The Student Loan Bubble Is Starting To Burst

By John Carney

The largest bank in the United States will stop making student loans in a few weeks.

JPMorgan Chase has sent a memorandum to colleges notifying them that the bank will stop making new student loans in October, according to Reuters.
The official reason is quite bland.
"We just don't see this as a market that we can significantly grow," the marvelously-named Thasunda Duckett tells Reuters.
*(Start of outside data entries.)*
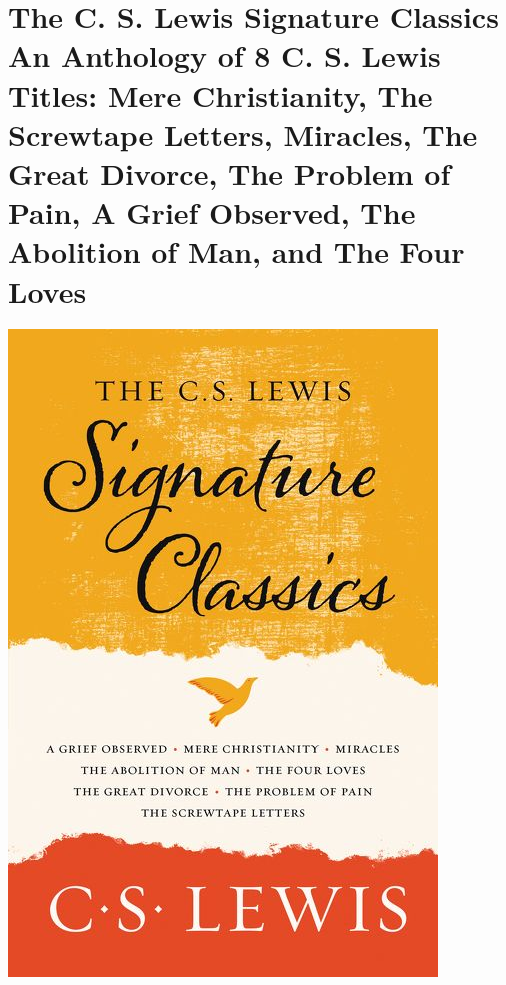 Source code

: \documentclass{tufte-handout}
\makeatletter
\newcommand{\varcaption}[2][0pt]{%
  \gsetlength{\@tufte@caption@vertical@offset}{-#1}%
  \gdef\@tufte@stored@varcaption{#2}%
}
\gdef\@tufte@stored@varcaption{} %
\makeatother
\begin{document}
\section*{The C. S. Lewis Signature Classics An Anthology of 8 C. S. Lewis Titles: Mere Christianity, The Screwtape Letters, Miracles, \newline The Great Divorce, The Problem of Pain, A Grief Observed, \newline The Abolition of Man, and The Four Loves}
\begin{marginfigure}[8\baselineskip]
   \includegraphics[width=\linewidth]{images/cs_lewis.jpg}
   \varcaption{\href{https://www.harpercollins.com/9780062572547/the-c-s-lewis-signature-classics/}{Publisher Link}, \href{https://www.amazon.com/gp/product/0062572547}{Amazon Link}}
\end{marginfigure}
\end{document}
Duckett is the chief executive for auto and student loans at Chase, which means she's basically delivering the news that a large part of her business is getting closed down.

The move is eerily reminiscent of the subprime shutdown that happened in 2007. Each time a bank shuttered its subprime unit, the news was presented in much the same way that JPMorgan is spinning the end of its student lending.

"It's no longer sustainable and not the right place to allocate capital in the future," HSBC Holdings Group Chief Executive Michael Geoghegan said in a statement the day HSBC shut down its subprime unit in 2007.

"Lehman Brothers announced today that market conditions have necessitated a substantial reduction in its resources and capacity in the subprime space," the press release issued in August 2007 said.

There is over $1 trillion in outstanding student loans, making it the second largest source of household debt after mortgages. Just 10 years ago, student loans stood at $240 billion. About $150 billion of the total is comprised of private student loans made by banks and other financial institutions, according to a report issued by the Consumer Finance Protection Bureau last year.

Read the rest here.

(Note: Carney goes on to discuss exposure to student loans, but this exposure is different from mortgage exposure. Before the housing crash, new money was  needed to flow in the real estate sector to support that market, when it didn't it hurt those holding mortgages. This won't be the case for those holding student loans. Some may default and others may not, but the slowdown in flow of money to the sector will hurt colleges and universities that count on that money to support student payments, not necessarily students holding such loans.. In other words, the loan bubble will hurt the higher education industry.)


  1. These days with education costs, lower wages, and uncertain employment futures the cost of getting a job in the first place outweighs the benefits received from doing a job once one does have it. The education system should rot.

  2. Given this administration, I wouldn't go near education loans with an eleven foot pole. You might have your loans "nationalized" in the name of social justice or national priorities.